Obstructions to lifting a map for the Hopf fibration

This is a bit of an elementary question, but

suppose $\pi: \mathbb{S}^3\to \mathbb{S}^2$ is the Hopf fibration, are there reasonably computable obstructions to when a map $f:M\to \mathbb{S}^2$ can be lifted to a map $\tilde{f}:M\to \mathbb{S}^3$?

If it matters everything can be taken in the smooth category. Also, I am most interested in the case that $M$ is an open subset of a oriented closed surface if this simplifies things at all.

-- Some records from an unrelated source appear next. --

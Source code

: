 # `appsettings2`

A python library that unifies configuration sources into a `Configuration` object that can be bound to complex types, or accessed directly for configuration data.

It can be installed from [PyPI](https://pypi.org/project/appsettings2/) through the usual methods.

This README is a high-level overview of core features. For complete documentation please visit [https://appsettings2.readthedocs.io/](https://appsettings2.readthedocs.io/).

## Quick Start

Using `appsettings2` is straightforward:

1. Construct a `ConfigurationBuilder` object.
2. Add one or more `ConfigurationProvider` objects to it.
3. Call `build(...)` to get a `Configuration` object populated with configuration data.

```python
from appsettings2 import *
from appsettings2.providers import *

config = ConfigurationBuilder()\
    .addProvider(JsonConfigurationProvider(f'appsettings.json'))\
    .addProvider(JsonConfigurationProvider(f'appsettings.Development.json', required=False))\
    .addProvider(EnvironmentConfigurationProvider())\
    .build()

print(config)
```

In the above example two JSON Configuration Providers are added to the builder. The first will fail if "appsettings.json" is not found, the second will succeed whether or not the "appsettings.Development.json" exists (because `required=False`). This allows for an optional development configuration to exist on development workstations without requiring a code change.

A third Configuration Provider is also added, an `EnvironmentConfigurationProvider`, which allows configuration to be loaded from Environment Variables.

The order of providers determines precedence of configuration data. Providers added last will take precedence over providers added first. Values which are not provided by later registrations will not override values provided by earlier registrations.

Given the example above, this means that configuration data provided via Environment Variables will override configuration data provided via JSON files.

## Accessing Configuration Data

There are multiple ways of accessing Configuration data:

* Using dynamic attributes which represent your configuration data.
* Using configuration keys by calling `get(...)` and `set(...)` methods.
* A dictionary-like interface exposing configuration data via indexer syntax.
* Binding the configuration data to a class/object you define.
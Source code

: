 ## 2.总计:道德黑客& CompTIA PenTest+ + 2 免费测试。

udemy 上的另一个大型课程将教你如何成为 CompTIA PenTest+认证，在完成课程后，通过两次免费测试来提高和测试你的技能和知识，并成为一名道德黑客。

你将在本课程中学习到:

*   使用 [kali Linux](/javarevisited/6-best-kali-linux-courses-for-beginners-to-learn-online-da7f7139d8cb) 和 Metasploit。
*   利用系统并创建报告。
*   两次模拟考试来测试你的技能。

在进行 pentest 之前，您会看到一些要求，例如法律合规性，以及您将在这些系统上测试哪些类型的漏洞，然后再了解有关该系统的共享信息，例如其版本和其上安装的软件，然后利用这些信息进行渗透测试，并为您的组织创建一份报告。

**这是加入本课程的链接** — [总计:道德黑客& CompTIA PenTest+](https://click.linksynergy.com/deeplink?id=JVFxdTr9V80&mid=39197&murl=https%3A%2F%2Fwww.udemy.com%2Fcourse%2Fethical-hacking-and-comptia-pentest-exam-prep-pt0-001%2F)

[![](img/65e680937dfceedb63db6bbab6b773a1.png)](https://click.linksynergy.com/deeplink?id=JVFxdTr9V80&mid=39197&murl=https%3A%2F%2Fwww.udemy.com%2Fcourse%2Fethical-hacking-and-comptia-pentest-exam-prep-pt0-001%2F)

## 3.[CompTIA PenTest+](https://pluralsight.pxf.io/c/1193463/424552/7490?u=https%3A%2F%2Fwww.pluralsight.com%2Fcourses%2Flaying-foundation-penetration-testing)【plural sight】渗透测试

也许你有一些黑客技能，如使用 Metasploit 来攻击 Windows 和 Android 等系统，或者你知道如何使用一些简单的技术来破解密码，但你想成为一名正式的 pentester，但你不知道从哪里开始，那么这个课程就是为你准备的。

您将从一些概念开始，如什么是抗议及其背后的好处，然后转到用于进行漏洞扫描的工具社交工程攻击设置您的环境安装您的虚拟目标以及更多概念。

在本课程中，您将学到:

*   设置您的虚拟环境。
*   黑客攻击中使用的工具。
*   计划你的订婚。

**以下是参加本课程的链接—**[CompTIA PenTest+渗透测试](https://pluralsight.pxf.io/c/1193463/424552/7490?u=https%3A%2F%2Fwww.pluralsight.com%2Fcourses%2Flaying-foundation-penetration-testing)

My understanding is that if $M$ is a disk this there is no obstruction,

I apologize if this is trivial but it is not by area of expertise...

Solution 1:

The Hopf fibration is of the form

$$S^1 \to S^3 \to S^2$$

Since the Hopf fibration is an $S^1$-bundle, there is a classifying map

$$S^2 \to BS^1$$

where $BS^1 \simeq K(\mathbb Z,2) \simeq Gr^+_{\infty,2}$, i.e. it is the Grassmannian of oriented 2-dimensional vector bundles. So the Hopf fibration is the pull-back of the unit circle bundle of this classifying map, moreover, the map $S^2 \to Gr^+_{\infty,2}$ is the generator of $\pi_2 Gr^+_{\infty,2} \simeq \mathbb Z$.

A map $M \to S^2$ lifts to a map $M \to S^3$ if and only if the pull-back of the generator of $H^2 S^2 \simeq \mathbb Z$ in $H^2 M$ is zero. This is because the tautological circle bundle over $Gr^+_{\infty,2}$ is the Stiefel manifold $V_{\infty,2}$ which is contractible. So the only obstruction is the map $M \to BS^1$, which via the Serre interpretation of $H^2$ is the pull-back of the generator under the map $M \to S^2$.